Algorithms for Multiclass Classification and Regularized Regression
Multiclass classification and regularized regression problems are very common in modern statistical and machine learning applications. Multiclass classification problems require the prediction of class labels: given observations of objects that belong to certain classes, can we predict to which class a new object belongs? The regularized regression problem on the other hand is a variation of a common technique that measures how changes in independent variables influence an observed outcome. In regularized regression constraints are placed on the coefficients of the regression model to enforce certain properties in the solution, such as sparsity or limited size. In this dissertation several new algorithms are presented for both multiclass classification and regularized regression problems.
For multiclass classification an algorithm is presented that extends the binary support vector machine in a general way, while maintaining competitive performance and training time.

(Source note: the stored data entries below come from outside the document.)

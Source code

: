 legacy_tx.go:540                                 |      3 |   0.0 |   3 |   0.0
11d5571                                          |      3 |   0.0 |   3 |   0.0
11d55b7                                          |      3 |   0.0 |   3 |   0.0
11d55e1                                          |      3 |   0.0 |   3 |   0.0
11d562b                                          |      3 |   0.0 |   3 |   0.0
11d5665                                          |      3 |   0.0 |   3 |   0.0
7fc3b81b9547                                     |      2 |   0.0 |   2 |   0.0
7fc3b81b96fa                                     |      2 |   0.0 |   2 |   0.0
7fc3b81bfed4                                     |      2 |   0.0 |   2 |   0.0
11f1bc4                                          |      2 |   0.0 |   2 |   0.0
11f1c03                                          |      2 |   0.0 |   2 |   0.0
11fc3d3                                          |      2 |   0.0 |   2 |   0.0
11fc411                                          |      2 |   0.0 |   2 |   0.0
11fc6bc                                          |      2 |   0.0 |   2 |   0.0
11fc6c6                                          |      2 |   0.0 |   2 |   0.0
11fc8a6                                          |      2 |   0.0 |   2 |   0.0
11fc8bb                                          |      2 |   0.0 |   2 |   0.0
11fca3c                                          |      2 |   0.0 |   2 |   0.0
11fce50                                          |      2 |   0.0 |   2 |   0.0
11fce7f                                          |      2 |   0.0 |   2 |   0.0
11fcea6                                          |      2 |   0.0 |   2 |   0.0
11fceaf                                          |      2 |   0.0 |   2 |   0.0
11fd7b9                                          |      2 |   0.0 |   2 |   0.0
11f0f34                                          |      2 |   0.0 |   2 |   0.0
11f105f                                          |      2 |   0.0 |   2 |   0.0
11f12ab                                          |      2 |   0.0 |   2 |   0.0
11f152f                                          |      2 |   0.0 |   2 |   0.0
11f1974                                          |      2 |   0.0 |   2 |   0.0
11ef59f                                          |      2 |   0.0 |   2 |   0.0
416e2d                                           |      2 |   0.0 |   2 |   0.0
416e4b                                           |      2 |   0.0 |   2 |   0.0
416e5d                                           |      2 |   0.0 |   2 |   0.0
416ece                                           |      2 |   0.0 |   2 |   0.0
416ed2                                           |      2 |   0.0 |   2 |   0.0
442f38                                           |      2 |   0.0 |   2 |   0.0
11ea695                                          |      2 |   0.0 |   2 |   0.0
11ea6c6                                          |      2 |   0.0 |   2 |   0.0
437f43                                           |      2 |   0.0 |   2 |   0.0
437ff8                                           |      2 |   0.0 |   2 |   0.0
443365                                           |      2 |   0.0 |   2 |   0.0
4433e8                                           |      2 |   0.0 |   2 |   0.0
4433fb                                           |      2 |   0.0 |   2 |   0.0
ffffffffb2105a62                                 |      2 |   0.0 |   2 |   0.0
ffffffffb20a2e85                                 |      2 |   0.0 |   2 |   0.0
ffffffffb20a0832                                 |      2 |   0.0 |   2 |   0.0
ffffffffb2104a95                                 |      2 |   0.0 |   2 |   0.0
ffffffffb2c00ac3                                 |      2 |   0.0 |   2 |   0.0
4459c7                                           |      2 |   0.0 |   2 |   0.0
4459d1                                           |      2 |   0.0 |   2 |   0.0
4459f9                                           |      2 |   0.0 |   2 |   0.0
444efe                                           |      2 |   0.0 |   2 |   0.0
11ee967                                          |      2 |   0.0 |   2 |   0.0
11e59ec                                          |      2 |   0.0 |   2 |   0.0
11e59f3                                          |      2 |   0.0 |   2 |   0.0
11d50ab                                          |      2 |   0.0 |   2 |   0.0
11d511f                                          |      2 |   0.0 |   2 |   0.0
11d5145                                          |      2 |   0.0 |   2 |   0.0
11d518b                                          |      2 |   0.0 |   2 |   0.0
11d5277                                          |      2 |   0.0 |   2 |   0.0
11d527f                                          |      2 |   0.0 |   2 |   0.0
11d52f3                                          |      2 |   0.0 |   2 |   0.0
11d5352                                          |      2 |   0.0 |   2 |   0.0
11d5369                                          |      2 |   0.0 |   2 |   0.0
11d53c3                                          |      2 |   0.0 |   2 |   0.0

Furthermore, accurate estimates of the Bayes error are applied to both meta-learning and the construction of so-called classification hierarchies: structures that decompose a multiclass classification into several binary classification problems.
For regularized regression problems a general algorithm is presented for problems where the regularization function is a measure of the size of the coefficients. In the proposed algorithm the nonconvexity in the problem is slowly introduced while iterating towards a solution. The empirical performance and theoretical convergence properties of the algorithm are analysed with numerical experiments that demonstrate that the algorithm can obtain globally optimal solutions.